Karena pemilihan RT ini berada di awal masa jabatan Appi, publik memandangnya sebagai ujian pertama bagi janji tata kelola pemerintahan yang lebih dekat dengan warga.
Sebagian pengamat lokal menilai bahwa keberhasilan atau kegagalan proses pemilihan ini akan menjadi indikator awal seberapa serius pemerintah kota mendorong transparansi dan partisipasi masyarakat.
Warga pun berharap setelah pemilihan, pemerintah lebih aktif memastikan Ketua RT terpilih dapat bekerja efektif, responsif, dan bebas dari kepentingan politik tertentu.
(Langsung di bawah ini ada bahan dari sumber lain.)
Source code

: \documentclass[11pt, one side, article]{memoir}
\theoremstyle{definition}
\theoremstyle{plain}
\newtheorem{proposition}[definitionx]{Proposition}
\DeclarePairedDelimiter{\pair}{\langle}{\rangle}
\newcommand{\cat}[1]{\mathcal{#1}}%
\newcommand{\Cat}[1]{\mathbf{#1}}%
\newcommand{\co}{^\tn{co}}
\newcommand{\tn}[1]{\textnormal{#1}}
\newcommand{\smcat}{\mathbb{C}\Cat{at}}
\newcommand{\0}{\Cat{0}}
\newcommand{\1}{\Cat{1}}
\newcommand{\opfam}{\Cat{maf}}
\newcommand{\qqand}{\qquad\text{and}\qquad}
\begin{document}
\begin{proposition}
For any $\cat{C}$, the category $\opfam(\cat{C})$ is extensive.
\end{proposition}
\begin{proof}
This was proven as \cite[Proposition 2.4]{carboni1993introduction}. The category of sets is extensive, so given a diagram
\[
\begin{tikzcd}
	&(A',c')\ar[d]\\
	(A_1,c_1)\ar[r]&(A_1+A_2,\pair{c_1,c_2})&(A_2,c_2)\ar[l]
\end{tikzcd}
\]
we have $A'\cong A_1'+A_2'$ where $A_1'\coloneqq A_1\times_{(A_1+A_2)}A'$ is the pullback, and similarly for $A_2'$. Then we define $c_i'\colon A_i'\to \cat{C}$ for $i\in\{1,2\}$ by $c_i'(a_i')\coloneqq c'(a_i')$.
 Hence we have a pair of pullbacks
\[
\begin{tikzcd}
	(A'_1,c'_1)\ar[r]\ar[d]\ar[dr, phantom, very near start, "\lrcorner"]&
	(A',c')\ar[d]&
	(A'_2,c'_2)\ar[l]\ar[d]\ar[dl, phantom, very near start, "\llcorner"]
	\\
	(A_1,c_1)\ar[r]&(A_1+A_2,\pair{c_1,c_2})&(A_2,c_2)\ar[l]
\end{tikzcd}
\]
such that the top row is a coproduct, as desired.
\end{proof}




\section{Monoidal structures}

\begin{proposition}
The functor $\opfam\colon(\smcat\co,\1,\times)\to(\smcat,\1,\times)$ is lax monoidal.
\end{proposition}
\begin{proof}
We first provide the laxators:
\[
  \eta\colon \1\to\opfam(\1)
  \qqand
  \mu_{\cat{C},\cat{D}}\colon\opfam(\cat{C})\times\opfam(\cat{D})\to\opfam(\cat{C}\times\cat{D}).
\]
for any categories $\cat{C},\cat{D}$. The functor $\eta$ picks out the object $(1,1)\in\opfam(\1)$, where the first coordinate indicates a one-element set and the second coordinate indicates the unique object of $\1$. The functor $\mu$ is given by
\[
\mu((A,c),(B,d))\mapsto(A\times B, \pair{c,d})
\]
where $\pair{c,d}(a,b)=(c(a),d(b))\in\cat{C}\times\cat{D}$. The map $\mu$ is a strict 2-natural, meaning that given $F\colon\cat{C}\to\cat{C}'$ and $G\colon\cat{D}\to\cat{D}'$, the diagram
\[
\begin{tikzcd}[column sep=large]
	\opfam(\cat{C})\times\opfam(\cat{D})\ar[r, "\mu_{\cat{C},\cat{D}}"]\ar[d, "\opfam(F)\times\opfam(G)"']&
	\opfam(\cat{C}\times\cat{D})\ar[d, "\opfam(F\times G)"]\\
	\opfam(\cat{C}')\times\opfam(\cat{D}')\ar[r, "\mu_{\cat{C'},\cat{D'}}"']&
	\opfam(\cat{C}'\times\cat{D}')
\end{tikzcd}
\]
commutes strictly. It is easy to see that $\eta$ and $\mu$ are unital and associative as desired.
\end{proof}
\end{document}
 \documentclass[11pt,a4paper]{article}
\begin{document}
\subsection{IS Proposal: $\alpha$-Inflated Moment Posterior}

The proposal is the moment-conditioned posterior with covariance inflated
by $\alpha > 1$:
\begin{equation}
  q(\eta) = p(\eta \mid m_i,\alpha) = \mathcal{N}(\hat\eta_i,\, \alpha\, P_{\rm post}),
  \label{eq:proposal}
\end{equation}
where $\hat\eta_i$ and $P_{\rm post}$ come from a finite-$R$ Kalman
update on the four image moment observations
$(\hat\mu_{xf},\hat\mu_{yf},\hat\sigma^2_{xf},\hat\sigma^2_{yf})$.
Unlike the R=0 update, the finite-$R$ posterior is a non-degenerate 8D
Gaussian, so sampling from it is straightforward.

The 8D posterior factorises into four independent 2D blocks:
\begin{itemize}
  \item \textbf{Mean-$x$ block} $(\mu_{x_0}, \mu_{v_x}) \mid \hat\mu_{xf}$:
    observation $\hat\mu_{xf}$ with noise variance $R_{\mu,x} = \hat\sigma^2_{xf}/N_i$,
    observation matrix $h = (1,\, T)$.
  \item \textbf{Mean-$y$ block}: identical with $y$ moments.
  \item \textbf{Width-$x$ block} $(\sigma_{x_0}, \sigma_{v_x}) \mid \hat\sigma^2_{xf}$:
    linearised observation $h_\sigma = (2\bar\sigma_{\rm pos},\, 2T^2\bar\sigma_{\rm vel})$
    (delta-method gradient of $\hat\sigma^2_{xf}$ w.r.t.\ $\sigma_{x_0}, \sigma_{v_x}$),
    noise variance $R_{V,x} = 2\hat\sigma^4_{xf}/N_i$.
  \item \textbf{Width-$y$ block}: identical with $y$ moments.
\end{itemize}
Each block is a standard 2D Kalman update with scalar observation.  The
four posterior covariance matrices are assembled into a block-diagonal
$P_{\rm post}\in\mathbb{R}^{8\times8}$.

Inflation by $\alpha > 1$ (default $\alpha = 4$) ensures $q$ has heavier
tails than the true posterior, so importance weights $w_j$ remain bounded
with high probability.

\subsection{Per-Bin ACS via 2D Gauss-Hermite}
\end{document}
Sejumlah wilayah dilaporkan berjalan kondusif, meski tidak menutup kemungkinan munculnya gesekan kecil antar pendukung. Situasi seperti ini lazim terjadi mengingat figur RT sering kali sangat dekat dengan warga dan memiliki pengaruh sosial di lingkungannya.
Pemilihan juga memperlihatkan variasi pola kampanye: mulai dari pendekatan door-to-door, obrolan warung kopi, hingga penggunaan media sosial komunitas kecil. Hal-hal ini menunjukkan bahwa demokrasi di tingkat lokal tengah berkembang dan menyesuaikan diri dengan zaman.
Dengan berakhirnya pemungutan suara, kini perhatian beralih kepada para Ketua RT terpilih. Tantangan yang mereka hadapi tidak ringan: koordinasi dengan RW dan kelurahan, pengelolaan administrasi warga, hingga respons cepat terhadap isu sosial yang berkembang.
Di sisi lain, masyarakat berharap pemerintah kota tetap memantau kinerja RT, memberikan pelatihan, dan menghadirkan sistem evaluasi yang jelas. Hal ini penting agar peran RT tidak hanya menjadi simbol struktural, tetapi benar-benar menjadi garda terdepan pelayanan publik. (as)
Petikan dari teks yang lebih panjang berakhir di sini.